Ce fut en 1823 que treize personnes, réunies dans l’étroite boutique d’un libraire, à Dublin, jetèrent les bases d’une société qui, deux ans après, devait compter dans son sein des millions d’hommes, fixer l’attention de tous les peuples, et recevoir des tributs de l’Amérique et des Indes ; corps prodigieux qui, marchant toujours appuyé sur la loi, lors même qu’il apprêtait ses armes, parvint à se substituer au gouvernement de son pays, sut organiser en dehors de lui une police et une administration admirables, et qui, par ses ramifications gigantesques et son système d’impassible résistance, brisa, chose inouie ! toute la puissance de l’Angleterre, en lui interdisant tout prétexte d’engager le combat pour en appeler à la force.

Un double objet préoccupa d’abord les chefs de la nouvelle association. Il s’agissait d’une part d’y rattacher étroitement le peuple, en lui suggérant des habitudes de subordination et de discipline, de l’autre, de discréditer le gouvernement, et de l’acculer à l’impuissance en constituant un pouvoir mieux obéi que le sien.
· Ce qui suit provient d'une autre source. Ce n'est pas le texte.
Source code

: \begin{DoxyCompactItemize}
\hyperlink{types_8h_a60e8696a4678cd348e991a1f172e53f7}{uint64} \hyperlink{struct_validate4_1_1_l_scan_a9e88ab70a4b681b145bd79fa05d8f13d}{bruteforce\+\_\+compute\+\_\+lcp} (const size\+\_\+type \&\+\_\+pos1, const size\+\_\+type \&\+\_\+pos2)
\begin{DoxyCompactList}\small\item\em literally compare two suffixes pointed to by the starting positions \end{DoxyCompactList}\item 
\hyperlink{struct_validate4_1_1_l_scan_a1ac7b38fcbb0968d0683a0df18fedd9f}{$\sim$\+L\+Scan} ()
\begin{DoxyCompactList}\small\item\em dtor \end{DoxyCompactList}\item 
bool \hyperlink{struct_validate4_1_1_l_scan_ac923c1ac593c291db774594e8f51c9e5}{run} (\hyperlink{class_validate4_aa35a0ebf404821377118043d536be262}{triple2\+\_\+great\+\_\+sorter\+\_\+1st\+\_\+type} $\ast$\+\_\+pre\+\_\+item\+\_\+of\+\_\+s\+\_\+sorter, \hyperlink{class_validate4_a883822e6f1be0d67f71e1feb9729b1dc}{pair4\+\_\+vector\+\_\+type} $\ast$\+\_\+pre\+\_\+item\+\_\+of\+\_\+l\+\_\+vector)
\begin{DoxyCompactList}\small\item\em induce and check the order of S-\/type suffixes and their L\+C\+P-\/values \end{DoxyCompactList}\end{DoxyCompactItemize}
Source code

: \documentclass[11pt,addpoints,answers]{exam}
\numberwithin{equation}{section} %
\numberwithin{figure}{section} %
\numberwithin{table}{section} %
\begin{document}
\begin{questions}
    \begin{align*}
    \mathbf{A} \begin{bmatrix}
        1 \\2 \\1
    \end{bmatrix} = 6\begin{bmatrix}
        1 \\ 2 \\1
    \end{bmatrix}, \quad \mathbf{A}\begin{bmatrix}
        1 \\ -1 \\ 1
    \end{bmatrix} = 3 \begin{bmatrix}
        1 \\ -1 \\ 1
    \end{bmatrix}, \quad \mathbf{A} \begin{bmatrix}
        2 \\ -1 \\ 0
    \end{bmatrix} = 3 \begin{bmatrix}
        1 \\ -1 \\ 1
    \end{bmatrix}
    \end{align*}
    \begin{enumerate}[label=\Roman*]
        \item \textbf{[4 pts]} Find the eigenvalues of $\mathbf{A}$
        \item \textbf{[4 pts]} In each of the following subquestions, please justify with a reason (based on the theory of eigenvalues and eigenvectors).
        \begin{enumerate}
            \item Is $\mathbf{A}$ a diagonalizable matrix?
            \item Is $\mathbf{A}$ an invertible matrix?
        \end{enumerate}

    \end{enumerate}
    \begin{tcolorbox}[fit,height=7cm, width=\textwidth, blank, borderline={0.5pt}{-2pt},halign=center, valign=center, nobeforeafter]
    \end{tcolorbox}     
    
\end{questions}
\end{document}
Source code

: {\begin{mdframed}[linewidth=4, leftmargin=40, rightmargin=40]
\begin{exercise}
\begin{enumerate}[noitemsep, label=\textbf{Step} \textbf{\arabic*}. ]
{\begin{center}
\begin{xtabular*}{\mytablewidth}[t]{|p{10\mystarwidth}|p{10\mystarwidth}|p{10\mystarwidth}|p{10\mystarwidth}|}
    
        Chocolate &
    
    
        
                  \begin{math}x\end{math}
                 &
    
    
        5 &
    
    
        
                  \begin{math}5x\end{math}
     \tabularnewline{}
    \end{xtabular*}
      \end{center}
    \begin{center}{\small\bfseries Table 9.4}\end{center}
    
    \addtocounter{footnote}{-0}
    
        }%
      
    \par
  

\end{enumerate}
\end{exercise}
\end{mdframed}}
La population irlandaise, dans le cours de sa longue et triste histoire, n’avait connu le pouvoir que comme un joug ; elle ne lui avait jamais demandé ni protection ni appui ; de leur côté, les comités antérieurs ne s’étaient point occupés du peuple, et celui-ci avait maintenu dans toute sa barbarie le système sanglant des représailles individuelles. La nouvelle association s’occupa d’une manière toute spéciale de ces masses si long-temps livrées à leurs instincts brutaux et à leur aveugle imprévoyance. Elle parvint, en leur offrant des secours contre la rigueur des lois, en leur montrant en perspective le redressement de tant de griefs, à contenir, si ce n’est à changer, les habitudes les plus invétérées. Un magistrat se rendait-il coupable de quelque acte d’oppression, un collecteur de dîmes ajoutait-il à l’iniquité de cet impôt d’odieux procédés de recouvrement, un catholique était-il insulté par l’une de ces sauvages processions orangistes si communes dans le nord de l’Irlande, ces faits étaient aussitôt soumis au plus minutieux examen ; des avocats et des jurisconsultes étaient chargés de prendre la défense du plaignant, de faire valoir, aux frais de tous, ses titres et ses droits devant la cour de justice ; puis une presse spécialement fondée par l’association saisissait l’Irlande et l’Angleterre de ces attentats jusqu’alors ignorés, et leurs auteurs tremblaient en les entendant dénoncer pour la première fois à l’indignation du monde.